Understanding admixture and building an admixture mapping panel

    Studying admixture is important from a historical and anthropological perspective. Migration of individuals and populations (and subsequent mixing) has always played an important role in the evolutionary history of humans. Since the XVth century, these migrations have occurred at a more global scale. This is particularly the case for the Americas. Here, populations that were previously isolated for generations came into contact and many persons currently living in North, Central and South America can trace their ancestry to different continents. We can reconstruct and interpret this history of migrations and admixture using genetic markers. A very complete perspective can be obtained when analyzing autosomal markers, maternally transmitted mtDNA markers and Y-chromosome specific markers, which are transmitted from fathers to sons. In many cases, the maternal and paternal admixture histories are remarkably different, so including mtDNA and Y-chromosome markers can provide a much better picture than that offered by the autosomal markers. Thus, using genetic markers we can reconstruct history at the individual and population level, even in the absence of a historical record.

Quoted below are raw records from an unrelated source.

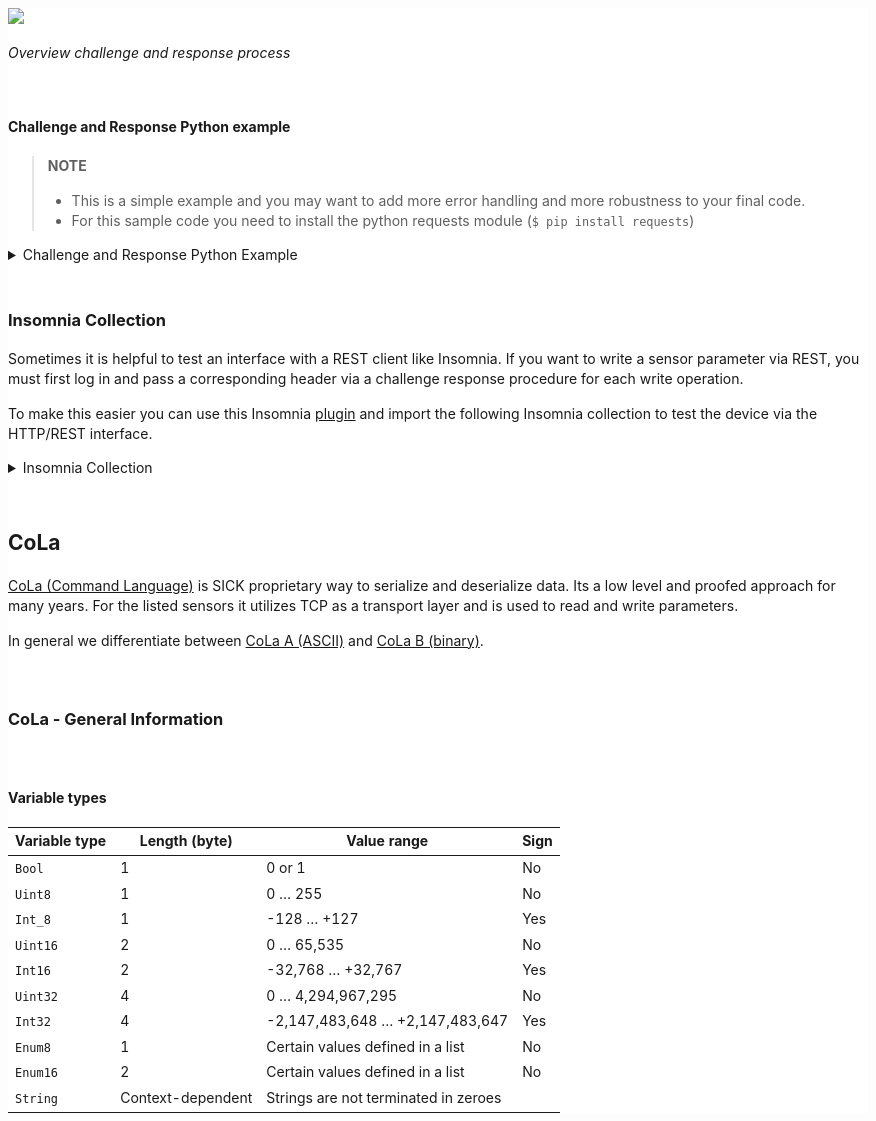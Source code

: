 <img style="right;"  width="1000" src="docs/img/challenge-response.png"/> 

*Overview challenge and response process*

</br>

#### Challenge and Response Python example

>**NOTE**
>- This is a simple example and you may want to add more error handling and more robustness to your final code.
>- For this sample code you need to install the python requests module (`$ pip install requests`)

<details><summary>Challenge and Response Python Example</summary></details>

</br>

### Insomnia Collection

Sometimes it is helpful to test an interface with a REST client like Insomnia. If you want to write a sensor parameter via REST, you must first log in and pass a corresponding header via a challenge response procedure for each write operation.

To make this easier you can use this Insomnia [plugin](device-configuration/rest/insomnia-plugin-srt-rest.zip) and import the following Insomnia collection to test the device via the HTTP/REST interface.

<details><summary>Insomnia Collection</summary></details>

</br>

## CoLa

[CoLa (Command Language)](https://www.sick.com/8014631) is SICK proprietary way to serialize and deserialize data. Its a low level and proofed approach for many years. For the listed sensors it utilizes TCP as a transport layer and is used to read and write parameters.

In general we differentiate between [CoLa A (ASCII)](#cola-a) and [CoLa B (binary)](#cola-b).

</br>

### CoLa - General Information

</br>

#### Variable types

| Variable type | Length (byte)     | Value range                          | Sign |
| ------------- | ----------------- | ------------------------------------ | ---- |
| `Bool`        | 1                 | 0 or 1                               | No   |
| `Uint8`       | 1                 | 0 … 255                              | No   |
| `Int_8 `      | 1                 | \-128 … +127                         | Yes  |
| `Uint16`      | 2                 | 0 … 65,535                           | No   |
| `Int16`       | 2                 | \-32,768 … +32,767                   | Yes  |
| `Uint32`      | 4                 | 0 … 4,294,967,295                    | No   |
| `Int32`       | 4                 | \-2,147,483,648 … +2,147,483,647     | Yes  |
| `Enum8`       | 1                 | Certain values defined in a list     | No   |
| `Enum16`      | 2                 | Certain values defined in a list     | No   |
| `String`      | Context-dependent | Strings are not terminated in zeroes |      |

    In addition to the role that these studies play in understanding human migrations, it is possible to exploit the recent history of admixture to map disease genes, using a method known as admixture mapping.  Admixture mapping is particularly useful to study diseases having large differences in prevalence between major population groups, such as Type 2 Diabetes or Hypertension, among others. One of the advantages of admixture mapping over alternative methods is that a substantially smaller panel of markers will be required. However, these markers have to be carefully selected. Ideally, the best markers are those showing high frequency differences between the major population groups that were involved in the admixture process. Due to the recent origin of our species, most of the genetic markers show low frequency differences between human populations. Only a small percentage of the markers are informative for admixture mapping.  In collaboration with Mark Shriver, from Penn State University, and Paul McKeigue, from the University of Edinburgh, among others, we have developed a genome-wide admixture mapping panel for Hispanic/Latino populations, including more than 2,000 informative markers.